Having taught obedience classes for 30 years, we're naturally biased in favor of this choice. A basic class usually addresses your most immediate concerns, such as not pulling on the leash, the Sit and Down-Stay, and Come.

The purpose of the class is to show you what to do, have you try it a few times to make sure you've got it right, and then send you home to practice. Be prepared to practice at least five times a week. Most classes are sequential in nature. If you miss a class, you'll fall behind and may have a hard time catching up. Falling behind is discouraging and may cause you to drop out. When you go to a class, don't expect the instructor to train your dog. That isn't her job.

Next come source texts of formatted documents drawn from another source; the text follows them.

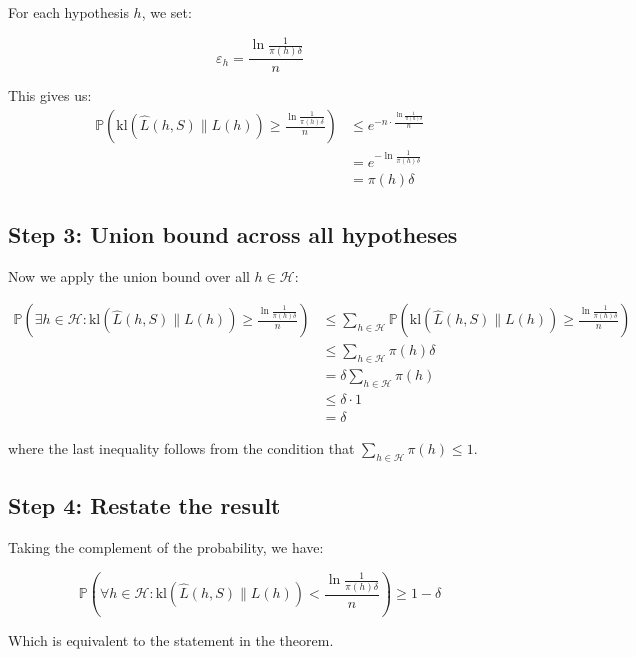 \documentclass{article}
\begin{document}
For each hypothesis $h$, we set:

\begin{equation}
\varepsilon_h = \frac{\ln \frac{1}{\pi(h)\delta}}{n}
\end{equation}

This gives us:
\begin{align}
\mathbb{P}\left(\text{kl}(\hat{L}(h,S)\|L(h)) \geq \frac{\ln \frac{1}{\pi(h)\delta}}{n}\right) &\leq e^{-n \cdot \frac{\ln \frac{1}{\pi(h)\delta}}{n}} \\
&= e^{-\ln \frac{1}{\pi(h)\delta}} \\
&= \pi(h)\delta
\end{align}

\subsection{Step 3: Union bound across all hypotheses}

Now we apply the union bound over all $h \in \mathcal{H}$:

\begin{align}
\mathbb{P}\left(\exists h \in \mathcal{H} : \text{kl}(\hat{L}(h,S)\|L(h)) \geq \frac{\ln \frac{1}{\pi(h)\delta}}{n}\right) &\leq \sum_{h \in \mathcal{H}} \mathbb{P}\left(\text{kl}(\hat{L}(h,S)\|L(h)) \geq \frac{\ln \frac{1}{\pi(h)\delta}}{n}\right) \\
&\leq \sum_{h \in \mathcal{H}} \pi(h)\delta \\
&= \delta \sum_{h \in \mathcal{H}} \pi(h) \\
&\leq \delta \cdot 1 \\
&= \delta
\end{align}

where the last inequality follows from the condition that $\sum_{h \in \mathcal{H}} \pi(h) \leq 1$.

\subsection{Step 4: Restate the result}

Taking the complement of the probability, we have:

\begin{equation}
\mathbb{P}\left(\forall h \in \mathcal{H} : \text{kl}(\hat{L}(h,S)\|L(h)) < \frac{\ln \frac{1}{\pi(h)\delta}}{n}\right) \geq 1 - \delta
\end{equation}

Which is equivalent to the statement in the theorem.
\end{document}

We think taking Buddy to school is perhaps one of the best things you can do for you both. It gets you out of the house into an atmosphere where you can spend quality time together. Both of you have fun while learning useful things that make living together that much easier. Obedience classes are conducted in almost every community and are an excellent way for you and Buddy to learn together.

Until quite recently, obedience or kennel clubs conducted the majority of classes. Today, however, schools or private individuals teach many classes. The difference has nothing to do with the quality of the training, but relates solely to profit motive. Clubs are nonprofit organizations and the instructors, usually members who have trained and shown their own dog, generally volunteer their services. Training schools and individuals who hang out their shingles are for-profit organizations.

To train for participating in performance events, join an organization that offers training for that goal. The organization's instructors can coach you and your dog in the intricacies of the various requirements.

Choosing a good training class

To locate a class, look in the phonebook under a heading such as "Pet & Dog Training" to find out what your community offers. Chances are you'll have several choices.

Call one of the organizations listed to find out where and when the class meets. Ask whether you can observe a beginner class. If you aren't allowed to observe a class, which would be highly unusual, forget that organization. When you find one where you can observe a class, do so, but leave Buddy at home so that he doesn't interfere with the class and you aren't distracted.

Here are a few questions you need to ask yourself about the class you're observing:

1 What is your first impression of the class? You're looking for a friendly, pleasant, and positive atmosphere.

1 Do the dogs seem to have a good time? You can quickly tell if the dogs are enjoying themselves or if they'd rather be at home biting their favorite bone.

1 How does the instructor deal with the class participants? You want the instructor to be encouraging and helpful, especially to those who seem to be struggling.

1 How does the instructor deal with the dogs? You want the instructor to be nice to the dogs, not yell at them or create anxiety or fear.

1 Does the instructor appear knowledgeable? As a student, you aren't likely to be able to tell whether or not the instructor actually is knowledgeable, but at least he needs to give the appearance of being so.

1 What is the ratio of instructors to students? We always aim for a one to five ratio, with a limit of 15 students for one instructor with two assistants.

1 Is the space adequate for the number of dogs? Insufficient space can be a cause for aggression in a class situation.

If you don't like what you see, find another organization. If you like what you see and hear, then it may be the right class for you and Buddy. But while you're visiting, you need to find out a few more bits of information:

^ The cost of the class and what is included: For example, our basic training course, or Level 1 as we call it, consists of eight 50-minute sessions and includes a training collar and leash, weekly homework sheets, and a copy of our book, What All Good Dogs Should Know (available from amazon.com), as part of the fee.